The same performance that fills a theater will blow out a close-up, and the same subtlety that lands in a close-up will vanish in a wide. The lens is not a passive witness; it has a size, and that size dictates how much you can do. An actor trained for the stage, where you play to the back row of the balcony, has to unlearn the volume of the gesture and learn to let the frame set the scale. Working to camera is the craft of matching your performance to what the lens is actually holding, and it is the adjustment that most often separates stage actors from screen actors in their first weeks on a set.
The frame sets the scale
Ask, or notice, what the shot is before every setup. The crew will tell you, or you can read it from where the camera sits and what lens is on it. The shot size is the single most useful piece of information you have, because it tells you how large to play.
In a wide shot, the lens sees your whole body and a good deal of the room. You have your full physical instrument available: posture, stance, how you carry your weight, the way you cross a space. Gesture reads at close to life size, and the room holds you. This is the shot closest to stage scale, though even here the camera rewards economy.
In a medium shot, roughly waist up, the frame narrows and so does your range of motion. Big arm gestures start to fly out of frame, and the work concentrates toward the upper body and the face.

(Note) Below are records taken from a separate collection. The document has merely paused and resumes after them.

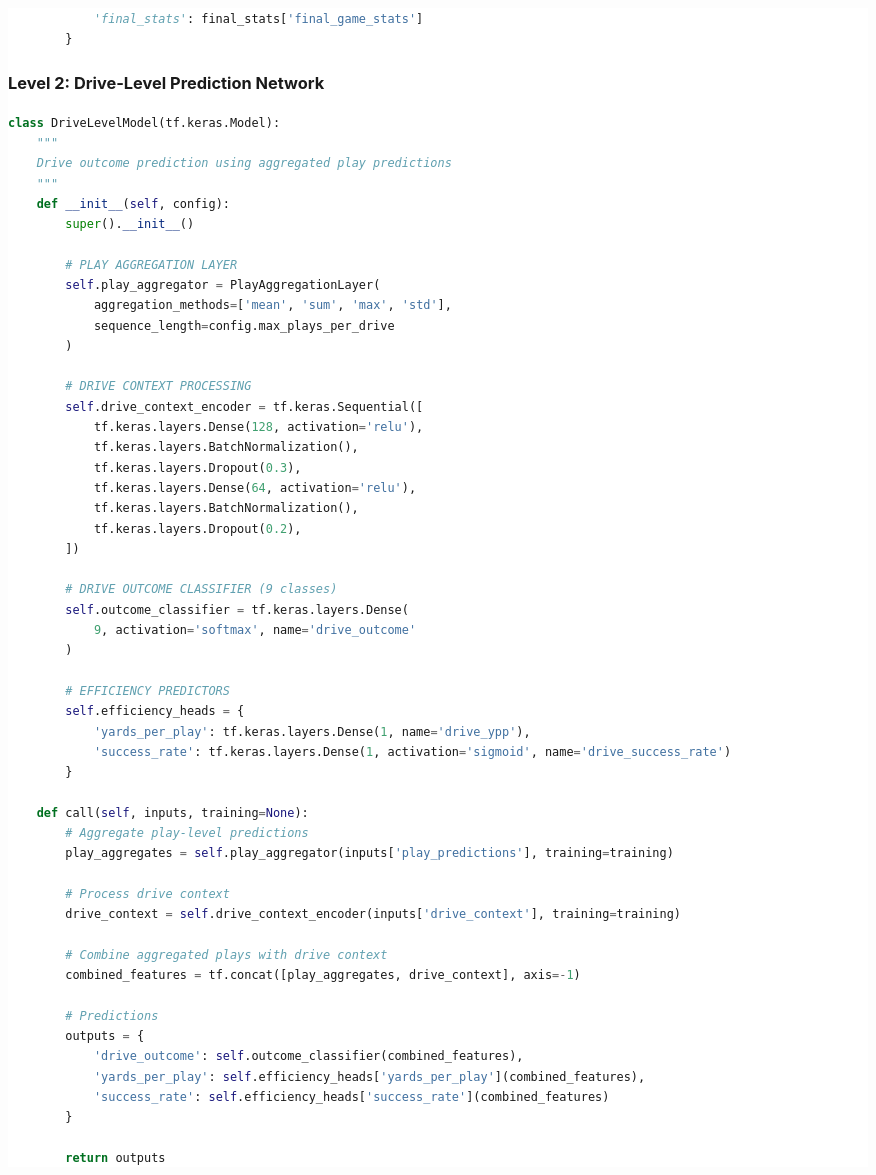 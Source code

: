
```python
            'final_stats': final_stats['final_game_stats']
        }
```

### Level 2: Drive-Level Prediction Network

```python
class DriveLevelModel(tf.keras.Model):
    """
    Drive outcome prediction using aggregated play predictions
    """
    def __init__(self, config):
        super().__init__()
        
        # PLAY AGGREGATION LAYER
        self.play_aggregator = PlayAggregationLayer(
            aggregation_methods=['mean', 'sum', 'max', 'std'],
            sequence_length=config.max_plays_per_drive
        )
        
        # DRIVE CONTEXT PROCESSING
        self.drive_context_encoder = tf.keras.Sequential([
            tf.keras.layers.Dense(128, activation='relu'),
            tf.keras.layers.BatchNormalization(),
            tf.keras.layers.Dropout(0.3),
            tf.keras.layers.Dense(64, activation='relu'),
            tf.keras.layers.BatchNormalization(),
            tf.keras.layers.Dropout(0.2),
        ])
        
        # DRIVE OUTCOME CLASSIFIER (9 classes)
        self.outcome_classifier = tf.keras.layers.Dense(
            9, activation='softmax', name='drive_outcome'
        )
        
        # EFFICIENCY PREDICTORS
        self.efficiency_heads = {
            'yards_per_play': tf.keras.layers.Dense(1, name='drive_ypp'),
            'success_rate': tf.keras.layers.Dense(1, activation='sigmoid', name='drive_success_rate')
        }
    
    def call(self, inputs, training=None):
        # Aggregate play-level predictions
        play_aggregates = self.play_aggregator(inputs['play_predictions'], training=training)
        
        # Process drive context
        drive_context = self.drive_context_encoder(inputs['drive_context'], training=training)
        
        # Combine aggregated plays with drive context
        combined_features = tf.concat([play_aggregates, drive_context], axis=-1)
        
        # Predictions
        outputs = {
            'drive_outcome': self.outcome_classifier(combined_features),
            'yards_per_play': self.efficiency_heads['yards_per_play'](combined_features),
            'success_rate': self.efficiency_heads['success_rate'](combined_features)
        }
        
        return outputs
```
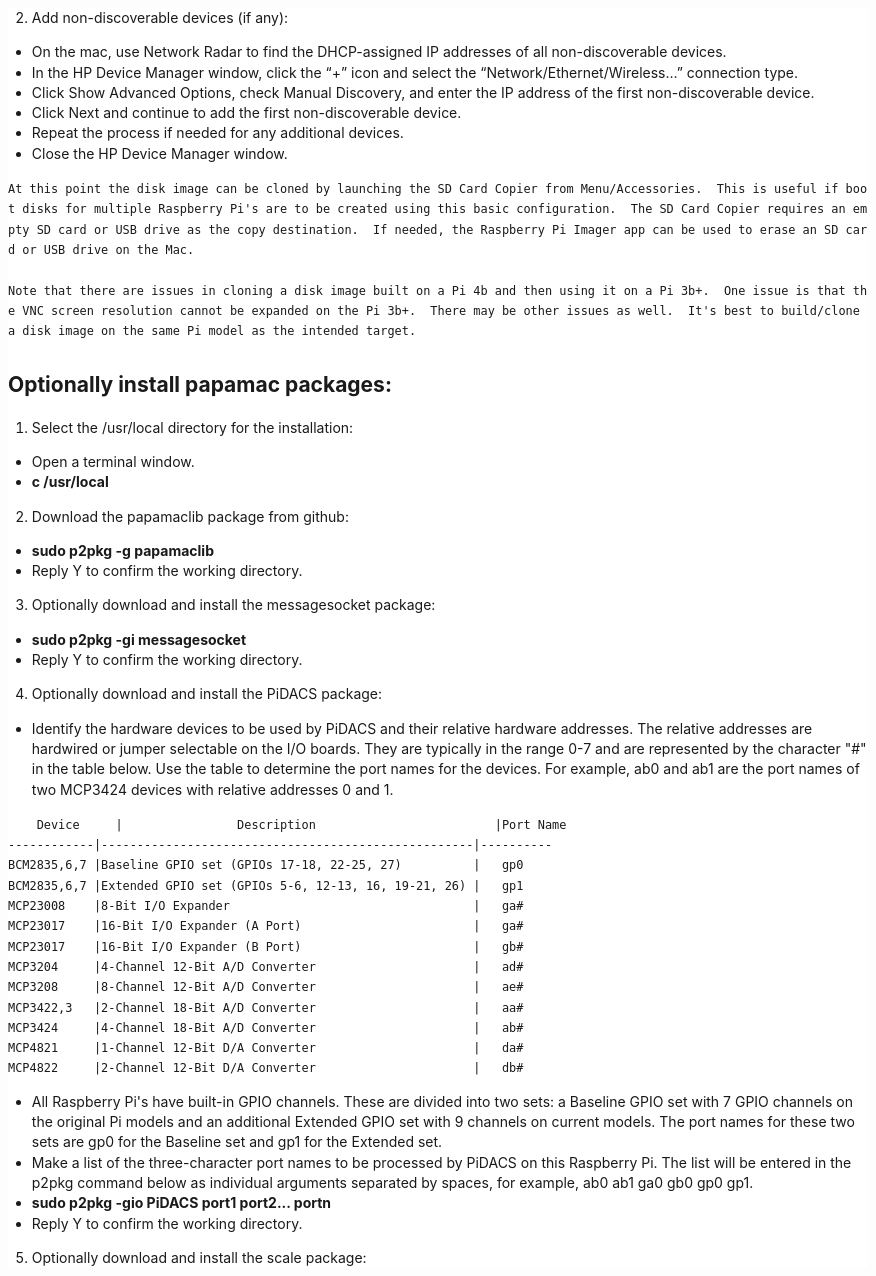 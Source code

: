 2. Add non-discoverable devices (if any):
 * On the mac, use Network Radar to find the DHCP-assigned IP addresses of all non-discoverable devices.
 * In the HP Device Manager window, click the “+” icon and select the “Network/Ethernet/Wireless…” connection type.
 * Click Show Advanced Options, check Manual Discovery, and enter the IP address of the first non-discoverable device.
 * Click Next and continue to add the first non-discoverable device.
 * Repeat the process if needed for any additional devices.
 * Close the HP Device Manager window.

```
At this point the disk image can be cloned by launching the SD Card Copier from Menu/Accessories.  This is useful if boot disks for multiple Raspberry Pi's are to be created using this basic configuration.  The SD Card Copier requires an empty SD card or USB drive as the copy destination.  If needed, the Raspberry Pi Imager app can be used to erase an SD card or USB drive on the Mac.

Note that there are issues in cloning a disk image built on a Pi 4b and then using it on a Pi 3b+.  One issue is that the VNC screen resolution cannot be expanded on the Pi 3b+.  There may be other issues as well.  It's best to build/clone a disk image on the same Pi model as the intended target.
```


Optionally install papamac packages:
----------------------------------------------------------------------------------
1. Select the /usr/local directory for the installation:
 * Open a terminal window.
 * **c /usr/local**
2. Download the papamaclib package from github:
 * **sudo p2pkg -g papamaclib**
 * Reply Y to confirm the working directory.
3. Optionally download and install the messagesocket package:
 * **sudo p2pkg -gi messagesocket**
 * Reply Y to confirm the working directory.
4. Optionally download and install the PiDACS package:
 * Identify the hardware devices to be used by PiDACS and their relative hardware addresses.  The relative addresses are hardwired or jumper selectable on the I/O boards. They are typically in the range 0-7 and are represented by the character "#" in the table  below. Use the table to determine the port names for the devices.  For example, ab0 and ab1 are the port names of two MCP3424 devices with relative addresses 0 and 1.

 ```
     Device     |                Description                         |Port Name
------------|----------------------------------------------------|----------
BCM2835,6,7 |Baseline GPIO set (GPIOs 17-18, 22-25, 27)          |   gp0
BCM2835,6,7 |Extended GPIO set (GPIOs 5-6, 12-13, 16, 19-21, 26) |   gp1
MCP23008    |8-Bit I/O Expander                                  |   ga#
MCP23017    |16-Bit I/O Expander (A Port)                        |   ga#
MCP23017    |16-Bit I/O Expander (B Port)                        |   gb#
MCP3204     |4-Channel 12-Bit A/D Converter                      |   ad#
MCP3208     |8-Channel 12-Bit A/D Converter                      |   ae#
MCP3422,3   |2-Channel 18-Bit A/D Converter                      |   aa#
MCP3424     |4-Channel 18-Bit A/D Converter                      |   ab#
MCP4821     |1-Channel 12-Bit D/A Converter                      |   da#
MCP4822     |2-Channel 12-Bit D/A Converter                      |   db#
```
 * All Raspberry Pi's have built-in GPIO channels. These are divided into two sets: a Baseline GPIO set with 7 GPIO channels on the original Pi models and an additional Extended GPIO set with 9 channels on current models. The port names for these two sets are gp0 for the Baseline set and gp1 for the Extended set.
 * Make a list of the three-character port names to be processed by PiDACS on this Raspberry Pi.  The list will be entered in the p2pkg command below as individual arguments separated by spaces, for example, ab0 ab1 ga0 gb0 gp0 gp1. 
 * **sudo p2pkg -gio PiDACS port1 port2... portn**
 * Reply Y to confirm the working directory.
5. Optionally download and install the scale package:
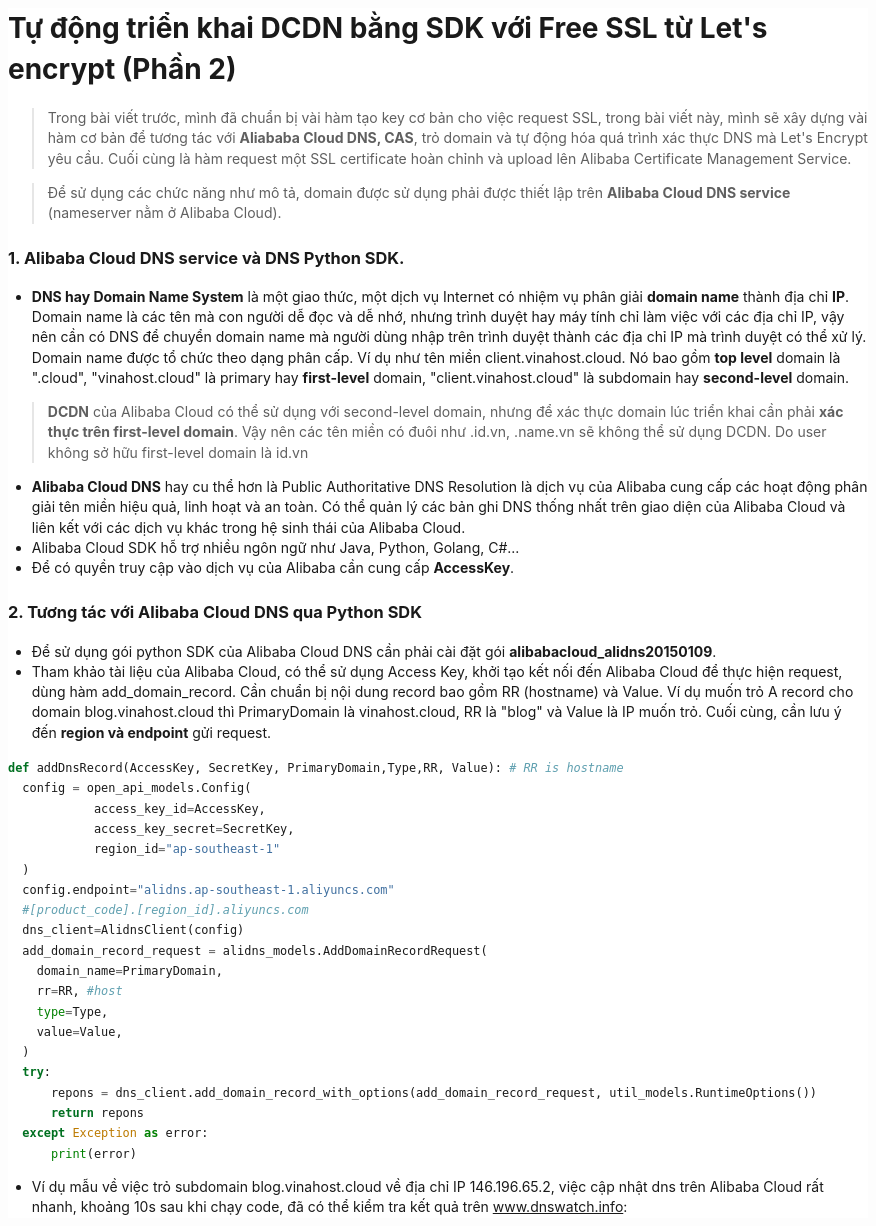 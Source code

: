 # Tự động triển khai DCDN bằng SDK với Free SSL từ Let's encrypt (Phần 2)

> Trong bài viết trước, mình đã chuẩn bị vài hàm tạo key cơ bản cho việc request SSL, trong bài viết này, mình sẽ xây dựng vài hàm cơ bản để tương tác với **Aliababa Cloud DNS, CAS**, trỏ domain và tự động hóa quá trình xác thực DNS mà Let's Encrypt yêu cầu. Cuối cùng là hàm request một SSL certificate hoàn chỉnh và upload lên Alibaba Certificate Management Service.

> Để sử dụng các chức năng như mô tả, domain được sử dụng phải được thiết lập trên **Alibaba Cloud DNS service** (nameserver nằm ở Alibaba Cloud).


### **1. Alibaba Cloud DNS service và DNS Python SDK.**
- **DNS hay Domain Name System** là một giao thức, một dịch vụ Internet có nhiệm vụ phân giải **domain name** thành địa chỉ **IP**. Domain name là các tên mà con người dễ đọc và dễ nhớ, nhưng trình duyệt hay máy tính chỉ làm việc với các địa chỉ IP, vậy nên cần có DNS để chuyển domain name mà người dùng nhập trên trình duyệt thành các địa chỉ IP mà trình duyệt có thể xử lý. Domain name được tổ chức theo dạng phân cấp. Ví dụ như tên miền client.vinahost.cloud. Nó bao gồm **top level** domain là ".cloud", "vinahost.cloud" là primary hay **first-level** domain, "client.vinahost.cloud" là subdomain hay **second-level** domain. 
> **DCDN** của Alibaba Cloud có thể sử dụng với second-level domain, nhưng để xác thực domain lúc triển khai cần phải **xác thực trên first-level domain**. Vậy nên các tên miền có đuôi như .id.vn, .name.vn sẽ không thể sử dụng DCDN. Do user không sở hữu  first-level domain là id.vn
- **Alibaba Cloud DNS** hay cu thể hơn là Public Authoritative DNS Resolution là dịch vụ của Alibaba cung cấp các hoạt động phân giải tên miền hiệu quả, linh hoạt và an toàn. Có thể quản lý các bản ghi DNS thống nhất trên giao diện của Alibaba Cloud và liên kết với các dịch vụ khác trong hệ sinh thái của Alibaba Cloud.
- Alibaba Cloud SDK hỗ trợ nhiều ngôn ngữ như Java, Python, Golang, C#...
- Để có quyền truy cập vào dịch vụ của Alibaba cần cung cấp **AccessKey**.
### **2. Tương tác với Alibaba Cloud DNS qua Python SDK**
- Để sử dụng gói python SDK của Alibaba Cloud DNS cần phải cài đặt gói **alibabacloud_alidns20150109**.
- Tham khảo tài liệu của Alibaba Cloud, có thể sử dụng Access Key, khởi tạo kết nối đến Alibaba Cloud để thực hiện request, dùng hàm add_domain_record. Cần chuẩn bị nội dung record bao gồm RR (hostname) và Value. Ví dụ muốn trỏ A record cho domain blog.vinahost.cloud thì PrimaryDomain là vinahost.cloud, RR là "blog" và Value là IP muốn trỏ. Cuối cùng, cần lưu ý đến **region và endpoint** gửi request.
```python
def addDnsRecord(AccessKey, SecretKey, PrimaryDomain,Type,RR, Value): # RR is hostname
  config = open_api_models.Config(
            access_key_id=AccessKey,
            access_key_secret=SecretKey,
            region_id="ap-southeast-1"
  )
  config.endpoint="alidns.ap-southeast-1.aliyuncs.com"
  #[product_code].[region_id].aliyuncs.com
  dns_client=AlidnsClient(config)
  add_domain_record_request = alidns_models.AddDomainRecordRequest(
    domain_name=PrimaryDomain,
    rr=RR, #host
    type=Type,
    value=Value,
  )
  try:
      repons = dns_client.add_domain_record_with_options(add_domain_record_request, util_models.RuntimeOptions())
      return repons
  except Exception as error:
      print(error)
```
- Ví dụ mẫu về việc trỏ subdomain blog.vinahost.cloud về địa chỉ IP 146.196.65.2, việc cập nhật dns trên Alibaba Cloud rất nhanh, khoảng 10s sau khi chạy code, đã có thể kiểm tra kết quả trên www.dnswatch.info: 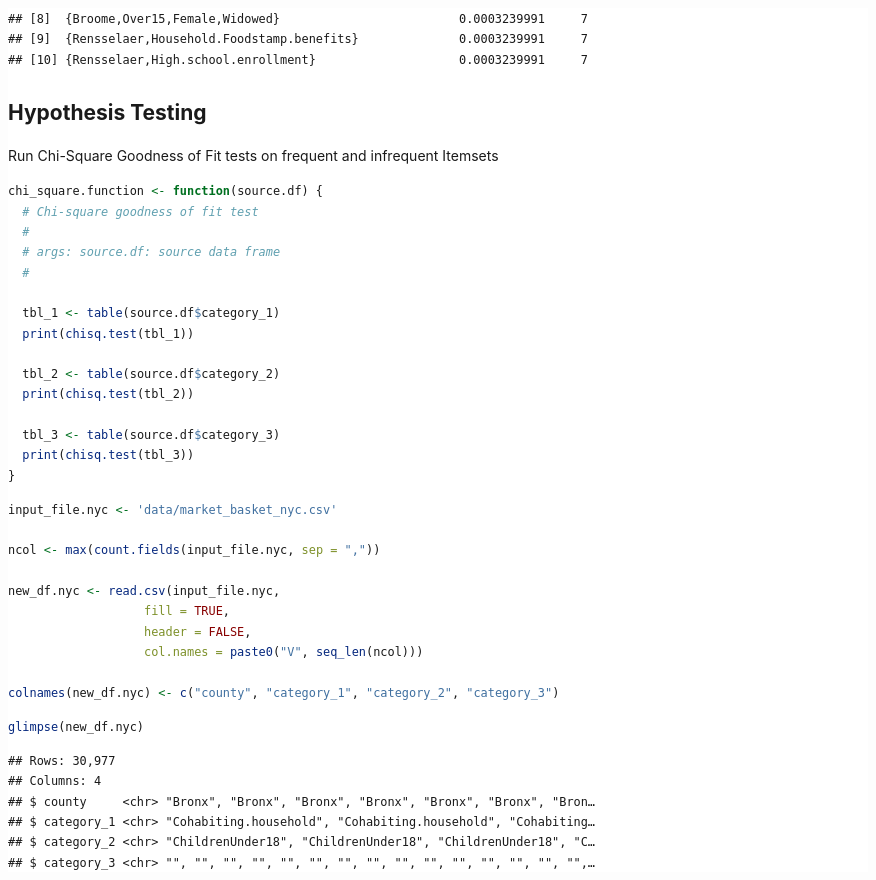     ## [8]  {Broome,Over15,Female,Widowed}                         0.0003239991     7
    ## [9]  {Rensselaer,Household.Foodstamp.benefits}              0.0003239991     7
    ## [10] {Rensselaer,High.school.enrollment}                    0.0003239991     7

## Hypothesis Testing

Run Chi-Square Goodness of Fit tests on frequent and infrequent Itemsets

``` r
chi_square.function <- function(source.df) {
  # Chi-square goodness of fit test
  #
  # args: source.df: source data frame
  #
  
  tbl_1 <- table(source.df$category_1)
  print(chisq.test(tbl_1))
  
  tbl_2 <- table(source.df$category_2)
  print(chisq.test(tbl_2))
  
  tbl_3 <- table(source.df$category_3)
  print(chisq.test(tbl_3))
}
```

``` r
input_file.nyc <- 'data/market_basket_nyc.csv'

ncol <- max(count.fields(input_file.nyc, sep = ","))

new_df.nyc <- read.csv(input_file.nyc, 
                   fill = TRUE, 
                   header = FALSE, 
                   col.names = paste0("V", seq_len(ncol)))

colnames(new_df.nyc) <- c("county", "category_1", "category_2", "category_3")
```

``` r
glimpse(new_df.nyc)
```

    ## Rows: 30,977
    ## Columns: 4
    ## $ county     <chr> "Bronx", "Bronx", "Bronx", "Bronx", "Bronx", "Bronx", "Bron…
    ## $ category_1 <chr> "Cohabiting.household", "Cohabiting.household", "Cohabiting…
    ## $ category_2 <chr> "ChildrenUnder18", "ChildrenUnder18", "ChildrenUnder18", "C…
    ## $ category_3 <chr> "", "", "", "", "", "", "", "", "", "", "", "", "", "", "",…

In a close-up, the face fills the frame and everything changes. A flicker of the eyes is now a large event. A swallow, a held breath, the smallest tightening at the jaw, the lens magnifies all of it. You do almost nothing, and the nothing is the performance. Push a close-up at the volume of a wide and you look like you are mugging. This is where film acting becomes almost entirely interior, and where the thought behind the line does the work a gesture would do on stage.
Less is the default, but specific is the real rule
"Do less for the camera" is the common note, and it is mostly right, but it is incomplete. The truer rule is: be more specific as the frame tightens. The close-up does not just want smaller; it wants exact. A vague feeling reads as blankness in a wide and as blankness magnified in a close-up. A precise, fully inhabited thought reads as nothing in a wide and as everything in a close-up. The tighter the lens, the more it rewards a real, located inner life and punishes a generalized one.
This is why the off-camera preparation matters so much, the kind of grounded readiness covered in readiness. The lens finds the thought. If the thought is honest and particular, the close-up glows. If it is approximate, the close-up exposes it.
Eyelines: where you look and why it has to be consistent
Where you look is as governed by the camera as how much you do. Your eyeline has to match the geography of the scene: if the other character is seated to your left, you look slightly off-camera to the left, and you keep looking to the same spot every take and every angle so the geometry holds when the editor cuts the angles together. Inconsistent eyelines make a conversation feel like two people staring past each other.
The complication is that in coverage, the other actor is often gone. You shoot your close-up after theirs, and they have wrapped or stepped off to rest. You may be acting opposite a focus puller's finger, a piece of tape on the matte box, or a tennis ball on a stand standing in for an eyeline. You have to find the absent partner with full belief, looking at the right height and the right spot, as though the human were there. It is the same imaginative muscle you build rehearsing against a reader before you ever reach the set.
Do not cross the lens
A standing rule: do not look directly into the lens unless the scene specifically calls for it, which in most narrative work it does not. Looking down the barrel breaks the fourth wall and the take. Your eyeline lives just beside the lens, not into it. Find the spot the scene needs, a fraction off-camera, and stay disciplined about it.
The same goes for your blocking relative to the frame. Stay inside the frame the operator has set, land on your mark so you stay in focus and in your light, the work covered in hitting your marks, and trust that the camera is finding you. You do not chase the lens. You hold your spot, play to the size of the shot, and let the lens come to you.
Play the shot you are in
The throughline is simple to say. Find out the size of the shot, scale your performance to it, keep your eyeline honest and consistent, stay off the lens, and let the truth of the thought carry the close-ups. A wide wants your body. A close-up wants your mind. The actor who knows which shot they are in, and gives it exactly what it can hold, survives the edit intact.